Artist

Jump, Little Children

Genre: Alt / Indie ,Indie Rock ,Alternative Pop/Rock ,Chamber Pop
Origin: U.S.A
Listen on Coda
South Carolina ensemble Jump, Little Children built a loyal regional audience during the late 1990s and early 2000s through an uncommon blend of melodic alternative rock, acoustic chamber pop, and Irish elements. Their path began with street-corner busking in Charleston and grew into a beloved local tradition via yearly New Year’s Eve concerts at the Dock Street Theatre, while wider recognition arrived through the 1998 Atlantic release Magazine along with the later self-released sets Vertigo in 2001 and Between the Dim & the Dark in 2004. Following a 2005 breakup, the group returned after ten years for several concerts and ultimately issued the 2018 studio album Sparrow.

The name itself pays tribute to a composition by blues artists Sonny Terry & Brownie McGhee. The band originated in 1991 at the North Carolina School of the Arts in Winston-Salem, where classical studies brought together founding members Jay Clifford on vocals and guitar, Ward Williams on cello, and brothers Matt on harmonica, accordion, and mandolin plus Evan Bivins on drums.
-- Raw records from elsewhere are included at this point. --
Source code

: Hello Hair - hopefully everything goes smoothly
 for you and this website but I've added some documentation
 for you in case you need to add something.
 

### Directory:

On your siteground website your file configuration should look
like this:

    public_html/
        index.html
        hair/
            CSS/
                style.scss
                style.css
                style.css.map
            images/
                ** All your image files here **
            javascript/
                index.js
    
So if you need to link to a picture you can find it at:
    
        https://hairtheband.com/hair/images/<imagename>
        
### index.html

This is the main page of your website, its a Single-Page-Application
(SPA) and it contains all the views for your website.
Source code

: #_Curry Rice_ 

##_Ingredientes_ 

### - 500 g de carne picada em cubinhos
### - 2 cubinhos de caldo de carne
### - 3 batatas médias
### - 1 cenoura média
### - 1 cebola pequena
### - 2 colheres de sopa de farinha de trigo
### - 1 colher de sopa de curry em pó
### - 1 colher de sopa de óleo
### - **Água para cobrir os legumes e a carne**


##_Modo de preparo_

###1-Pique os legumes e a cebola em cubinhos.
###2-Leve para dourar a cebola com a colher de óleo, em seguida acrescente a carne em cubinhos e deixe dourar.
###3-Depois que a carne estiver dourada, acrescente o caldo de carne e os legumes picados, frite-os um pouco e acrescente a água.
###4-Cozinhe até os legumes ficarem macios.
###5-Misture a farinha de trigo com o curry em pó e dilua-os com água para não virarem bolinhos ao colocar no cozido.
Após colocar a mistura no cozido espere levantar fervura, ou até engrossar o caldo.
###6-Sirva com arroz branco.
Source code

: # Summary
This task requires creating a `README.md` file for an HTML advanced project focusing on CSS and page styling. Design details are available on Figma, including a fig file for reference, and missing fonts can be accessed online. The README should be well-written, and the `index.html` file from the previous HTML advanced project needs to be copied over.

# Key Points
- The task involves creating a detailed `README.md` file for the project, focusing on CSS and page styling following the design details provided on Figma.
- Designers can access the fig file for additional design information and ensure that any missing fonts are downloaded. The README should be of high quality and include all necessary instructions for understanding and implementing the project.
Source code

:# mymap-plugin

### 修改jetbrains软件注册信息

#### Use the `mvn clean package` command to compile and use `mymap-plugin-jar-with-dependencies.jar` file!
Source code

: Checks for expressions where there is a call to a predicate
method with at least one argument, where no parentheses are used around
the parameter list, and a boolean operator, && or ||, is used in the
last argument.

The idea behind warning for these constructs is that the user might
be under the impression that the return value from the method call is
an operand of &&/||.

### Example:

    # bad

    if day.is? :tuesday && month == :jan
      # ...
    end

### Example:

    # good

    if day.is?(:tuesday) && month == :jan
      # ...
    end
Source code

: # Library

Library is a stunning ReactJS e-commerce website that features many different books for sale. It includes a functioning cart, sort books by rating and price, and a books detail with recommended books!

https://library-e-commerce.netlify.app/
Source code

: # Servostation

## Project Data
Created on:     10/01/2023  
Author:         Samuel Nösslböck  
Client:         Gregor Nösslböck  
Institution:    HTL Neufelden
A Dublin acquaintance sparked their interest in traditional Irish folk music, which they pursued alongside Delta blues influences; the members soon left school to perform full-time, including a 1992 stint in Ireland, before relocating first to Boston and then, in spring 1994, to Charleston, South Carolina, where upright bassist Jonathan Gray joined and the group cultivated grassroots support through relentless street and club appearances. By 1995 they had shifted toward original pop material and issued the independent debut The Licorice Tea Demos, fusing eccentric acoustic pop with their accumulated folk, blues, and Irish threads. The live Buzz EP appeared in 1997, after which Atlantic signed them and released the major-label debut Magazine the following year. That streamlined effort introduced an electric alt-rock approach, yet the richly orchestrated acoustic track “Cathedrals” ultimately drew the strongest airplay response.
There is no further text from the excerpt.